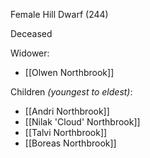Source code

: Female Hill Dwarf (244)

Deceased

Widower:
- [[Olwen Northbrook]]

Children *(youngest to eldest)*:
- [[Andri Northbrook]]
- [[Nilak 'Cloud' Northbrook]]
- [[Talvi Northbrook]]
- [[Boreas Northbrook]]

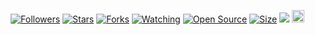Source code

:<p align="center">
<a href="https://github.com/kikoenaqtau/followers"><img title="Followers" src="https://img.shields.io/github/followers/kikoenaqtau?color=red&style=flat-square"></a>
<a href="https://github.com/kikoenaqtau/borax/stargazers/"><img title="Stars" src="https://img.shields.io/github/stars/kikoenaqtau/Alphab0t?color=blue&style=flat-square"></a>
<a href="https://github.com/kikoenaqtau/borax/network/members"><img title="Forks" src="https://img.shields.io/github/forks/kikoenaqtau/Alphab0t?color=red&style=flat-square"></a>
<a href="https://github.com/kikoenaqtau/borax/watchers"><img title="Watching" src="https://img.shields.io/github/watchers/kikoenaqtau/Alphab0t?label=Watchers&color=blue&style=flat-square"></a>
<a href="https://github.com/kikoenaqtau/borax"><img title="Open Source" src="https://badges.frapsoft.com/os/v2/open-source.svg?v=103"></a>
<a href="https://github.com/kikoenaqtau/borax/"><img title="Size" src="https://img.shields.io/github/repo-size/kikoenaqtau/borax?style=flat-square&color=green"></a>
<a href="https://hits.seeyoufarm.com"><img src="https://hits.seeyoufarm.com/api/count/incr/badge.svg?url=https%3A%2F%2Fgithub.com%2Fkikoenaqtau%2Fborax&count_bg=%2379C83D&title_bg=%23555555&icon=probot.svg&icon_color=%2300FF6D&title=hits&edge_flat=false"/></a>
<a href="https://github.com/kikoenaqtau/borax/graphs/commit-activity"><img height="20" src="https://img.shields.io/badge/Maintained%3F-yes-green.svg"></a>&nbsp;&nbsp;
</p>
<p align='center'>
</p>
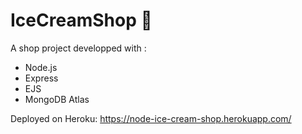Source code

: # IceCreamShop :ice_cream:

A shop project developped with :
- Node.js
- Express
- EJS
- MongoDB Atlas

Deployed on Heroku:
https://node-ice-cream-shop.herokuapp.com/
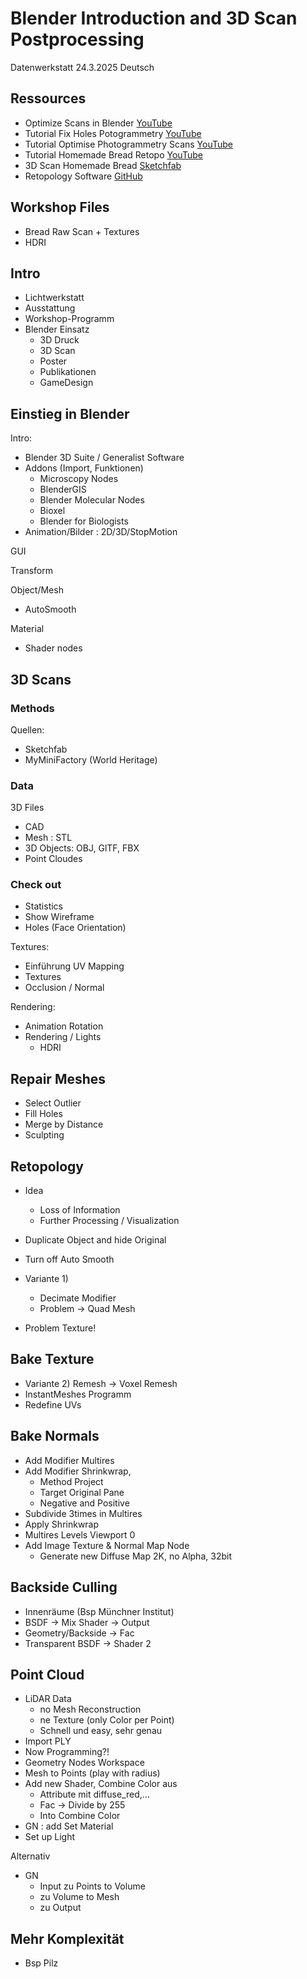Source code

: # Blender Introduction and 3D Scan Postprocessing

Datenwerkstatt 24.3.2025
Deutsch

## Ressources

- Optimize Scans in Blender [YouTube](https://www.youtube.com/watch?v=I-lH2_Ca3Dw&ab_channel=MicroSingularity)
- Tutorial Fix Holes Potogrammetry [YouTube](https://www.youtube.com/watch?v=_pzTK-LBm3o&t=2081s&ab_channel=BlenderBones)
- Tutorial Optimise Photogrammetry Scans [YouTube](https://www.youtube.com/watch?v=I-lH2_Ca3Dw&ab_channel=MicroSingularity)
- Tutorial Homemade Bread Retopo [YouTube](https://www.youtube.com/watch?v=Yx9TvvnxCAM&ab_channel=Markom3D)
- 3D Scan Homemade Bread [Sketchfab](https://sketchfab.com/3d-models/homemade-bread-rawscan-f95a2e18d8454902a779360306d680c5#download)
- Retopology Software [GitHub](https://github.com/wjakob/instant-meshes?tab=readme-ov-file)

## Workshop Files

- Bread Raw Scan + Textures
- HDRI

## Intro

- Lichtwerkstatt
- Ausstattung
- Workshop-Programm
- Blender Einsatz
  - 3D Druck
  - 3D Scan
  - Poster
  - Publikationen
  - GameDesign

## Einstieg in Blender

Intro:

- Blender 3D Suite / Generalist Software
- Addons (Import, Funktionen)
  - Microscopy Nodes
  - BlenderGIS
  - Blender Molecular Nodes
  - Bioxel
  - Blender for Biologists
- Animation/Bilder : 2D/3D/StopMotion

GUI

Transform

Object/Mesh

- AutoSmooth

Material

- Shader nodes

## 3D Scans

### Methods

Quellen:

- Sketchfab
- MyMiniFactory (World Heritage)

### Data

3D Files

- CAD
- Mesh : STL
- 3D Objects: OBJ, GlTF, FBX
- Point Cloudes

### Check out

- Statistics
- Show Wireframe
- Holes (Face Orientation)

Textures:

- Einführung UV Mapping
- Textures
- Occlusion / Normal

Rendering:

- Animation Rotation
- Rendering / Lights
  - HDRI

## Repair Meshes

- Select Outlier
- Fill Holes
- Merge by Distance
- Sculpting

## Retopology

- Idea

  - Loss of Information
  - Further Processing / Visualization

- Duplicate Object and hide Original
- Turn off Auto Smooth
- Variante 1)
  - Decimate Modifier
  - Problem -> Quad Mesh
- Problem Texture!

## Bake Texture

- Variante 2)
  Remesh -> Voxel Remesh
- InstantMeshes Programm
- Redefine UVs

## Bake Normals

- Add Modifier Multires
- Add Modifier Shrinkwrap,
  - Method Project
  - Target Original Pane
  - Negative and Positive
- Subdivide 3times in Multires
- Apply Shrinkwrap
- Multires Levels Viewport 0
- Add Image Texture & Normal Map Node
  - Generate new Diffuse Map 2K, no Alpha, 32bit

## Backside Culling

- Innenräume (Bsp Münchner Institut)
- BSDF -> Mix Shader -> Output
- Geometry/Backside -> Fac
- Transparent BSDF -> Shader 2

## Point Cloud

- LiDAR Data
  - no Mesh Reconstruction
  - ne Texture (only Color per Point)
  - Schnell und easy, sehr genau
- Import PLY
- Now Programming?!
- Geometry Nodes Workspace
- Mesh to Points (play with radius)
- Add new Shader, Combine Color aus
  - Attribute mit diffuse_red,...
  - Fac -> Divide by 255
  - Into Combine Color
- GN : add Set Material
- Set up Light

Alternativ

- GN
  - Input zu Points to Volume
  - zu Volume to Mesh
  - zu Output

## Mehr Komplexität

- Bsp Pilz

::::

### WORK INSTRUCTION
Line by line, return the listing above exactly, leaving out its pictures.

### RESPONSE
Source code

: Female Hill Dwarf (244)

Deceased

Widower:
- [[Olwen Northbrook]]

Children *(youngest to eldest)*:
- [[Andri Northbrook]]
- [[Nilak 'Cloud' Northbrook]]
- [[Talvi Northbrook]]
- [[Boreas Northbrook]]

Source code

:<p align="center">
<a href="https://github.com/kikoenaqtau/followers"><img title="Followers" src="https://img.shields.io/github/followers/kikoenaqtau?color=red&style=flat-square"></a>
<a href="https://github.com/kikoenaqtau/borax/stargazers/"><img title="Stars" src="https://img.shields.io/github/stars/kikoenaqtau/Alphab0t?color=blue&style=flat-square"></a>
<a href="https://github.com/kikoenaqtau/borax/network/members"><img title="Forks" src="https://img.shields.io/github/forks/kikoenaqtau/Alphab0t?color=red&style=flat-square"></a>
<a href="https://github.com/kikoenaqtau/borax/watchers"><img title="Watching" src="https://img.shields.io/github/watchers/kikoenaqtau/Alphab0t?label=Watchers&color=blue&style=flat-square"></a>
<a href="https://github.com/kikoenaqtau/borax"><img title="Open Source" src="https://badges.frapsoft.com/os/v2/open-source.svg?v=103"></a>
<a href="https://github.com/kikoenaqtau/borax/"><img title="Size" src="https://img.shields.io/github/repo-size/kikoenaqtau/borax?style=flat-square&color=green"></a>
<a href="https://hits.seeyoufarm.com"><img src="https://hits.seeyoufarm.com/api/count/incr/badge.svg?url=https%3A%2F%2Fgithub.com%2Fkikoenaqtau%2Fborax&count_bg=%2379C83D&title_bg=%23555555&icon=probot.svg&icon_color=%2300FF6D&title=hits&edge_flat=false"/></a>
<a href="https://github.com/kikoenaqtau/borax/graphs/commit-activity"><img height="20" src="https://img.shields.io/badge/Maintained%3F-yes-green.svg"></a>&nbsp;&nbsp;
</p>
<p align='center'>
</p>
Source code

: # IceCreamShop :ice_cream:

A shop project developped with :
- Node.js
- Express
- EJS
- MongoDB Atlas

Deployed on Heroku:
https://node-ice-cream-shop.herokuapp.com/
Source code

: # Blender Introduction and 3D Scan Postprocessing

Datenwerkstatt 24.3.2025
Deutsch

## Ressources

- Optimize Scans in Blender [YouTube](https://www.youtube.com/watch?v=I-lH2_Ca3Dw&ab_channel=MicroSingularity)
- Tutorial Fix Holes Potogrammetry [YouTube](https://www.youtube.com/watch?v=_pzTK-LBm3o&t=2081s&ab_channel=BlenderBones)
- Tutorial Optimise Photogrammetry Scans [YouTube](https://www.youtube.com/watch?v=I-lH2_Ca3Dw&ab_channel=MicroSingularity)
- Tutorial Homemade Bread Retopo [YouTube](https://www.youtube.com/watch?v=Yx9TvvnxCAM&ab_channel=Markom3D)
- 3D Scan Homemade Bread [Sketchfab](https://sketchfab.com/3d-models/homemade-bread-rawscan-f95a2e18d8454902a779360306d680c5#download)
- Retopology Software [GitHub](https://github.com/wjakob/instant-meshes?tab=readme-ov-file)

## Workshop Files

- Bread Raw Scan + Textures
- HDRI

## Intro

- Lichtwerkstatt
- Ausstattung
- Workshop-Programm
- Blender Einsatz
  - 3D Druck
  - 3D Scan
  - Poster
  - Publikationen
  - GameDesign

## Einstieg in Blender

Intro:

- Blender 3D Suite / Generalist Software
- Addons (Import, Funktionen)
  - Microscopy Nodes
  - BlenderGIS
  - Blender Molecular Nodes
  - Bioxel
  - Blender for Biologists
- Animation/Bilder : 2D/3D/StopMotion

GUI

Transform

Object/Mesh

- AutoSmooth

Material

- Shader nodes

## 3D Scans

### Methods

Quellen:

- Sketchfab
- MyMiniFactory (World Heritage)

### Data

3D Files

- CAD
- Mesh : STL
- 3D Objects: OBJ, GlTF, FBX
- Point Cloudes

### Check out

- Statistics
- Show Wireframe
- Holes (Face Orientation)

Textures:

- Einführung UV Mapping
- Textures
- Occlusion / Normal

Rendering:

- Animation Rotation
- Rendering / Lights
  - HDRI

## Repair Meshes

- Select Outlier
- Fill Holes
- Merge by Distance
- Sculpting

## Retopology

- Idea

  - Loss of Information
  - Further Processing / Visualization

- Duplicate Object and hide Original
- Turn off Auto Smooth
- Variante 1)
  - Decimate Modifier
  - Problem -> Quad Mesh
- Problem Texture!

## Bake Texture

- Variante 2)
  Remesh -> Voxel Remesh
- InstantMeshes Programm
- Redefine UVs

## Bake Normals

- Add Modifier Multires
- Add Modifier Shrinkwrap,
  - Method Project
  - Target Original Pane
  - Negative and Positive
- Subdivide 3times in Multires
- Apply Shrinkwrap
- Multires Levels Viewport 0
- Add Image Texture & Normal Map Node
  - Generate new Diffuse Map 2K, no Alpha, 32bit

## Backside Culling

- Innenräume (Bsp Münchner Institut)
- BSDF -> Mix Shader -> Output
- Geometry/Backside -> Fac
- Transparent BSDF -> Shader 2

## Point Cloud

- LiDAR Data
  - no Mesh Reconstruction
  - ne Texture (only Color per Point)
  - Schnell und easy, sehr genau
- Import PLY
- Now Programming?!
- Geometry Nodes Workspace
- Mesh to Points (play with radius)
- Add new Shader, Combine Color aus
  - Attribute mit diffuse_red,...
  - Fac -> Divide by 255
  - Into Combine Color
- GN : add Set Material
- Set up Light

Alternativ

- GN
  - Input zu Points to Volume
  - zu Volume to Mesh
  - zu Output

## Mehr Komplexität

- Bsp Pilz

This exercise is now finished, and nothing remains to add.